→ WHAT TO DO: Below are records; copy every line in them that holds the word "last".

╭──

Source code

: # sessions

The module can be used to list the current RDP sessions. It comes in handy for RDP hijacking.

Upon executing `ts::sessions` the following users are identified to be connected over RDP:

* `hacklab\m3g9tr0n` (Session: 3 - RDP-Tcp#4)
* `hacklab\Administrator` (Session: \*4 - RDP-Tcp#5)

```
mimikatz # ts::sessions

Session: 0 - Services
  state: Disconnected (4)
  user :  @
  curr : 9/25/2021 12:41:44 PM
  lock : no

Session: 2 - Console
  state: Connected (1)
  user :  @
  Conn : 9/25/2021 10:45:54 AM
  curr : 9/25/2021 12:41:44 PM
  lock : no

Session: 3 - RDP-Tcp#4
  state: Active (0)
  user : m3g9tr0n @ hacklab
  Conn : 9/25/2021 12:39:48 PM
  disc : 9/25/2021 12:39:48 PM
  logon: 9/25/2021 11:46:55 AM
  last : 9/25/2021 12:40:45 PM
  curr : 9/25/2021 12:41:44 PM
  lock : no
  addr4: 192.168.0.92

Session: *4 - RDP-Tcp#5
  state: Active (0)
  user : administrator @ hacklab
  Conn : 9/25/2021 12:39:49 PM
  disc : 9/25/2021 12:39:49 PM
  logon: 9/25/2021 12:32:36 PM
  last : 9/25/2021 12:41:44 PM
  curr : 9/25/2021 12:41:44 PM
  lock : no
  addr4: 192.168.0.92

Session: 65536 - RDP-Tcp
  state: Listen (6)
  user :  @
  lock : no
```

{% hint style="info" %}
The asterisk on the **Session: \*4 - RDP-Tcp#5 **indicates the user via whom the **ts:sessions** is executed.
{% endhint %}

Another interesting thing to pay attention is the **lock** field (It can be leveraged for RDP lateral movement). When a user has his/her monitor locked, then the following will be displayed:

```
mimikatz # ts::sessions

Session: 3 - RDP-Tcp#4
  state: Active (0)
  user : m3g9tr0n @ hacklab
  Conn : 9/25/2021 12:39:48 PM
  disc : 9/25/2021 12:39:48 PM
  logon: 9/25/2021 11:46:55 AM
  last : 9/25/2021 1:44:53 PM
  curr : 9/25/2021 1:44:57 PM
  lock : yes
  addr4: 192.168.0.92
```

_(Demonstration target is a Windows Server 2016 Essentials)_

╰──

→ RESPONSE TO THIS EXERCISE:
  last : 9/25/2021 12:40:45 PM
  last : 9/25/2021 12:41:44 PM
  last : 9/25/2021 1:44:53 PM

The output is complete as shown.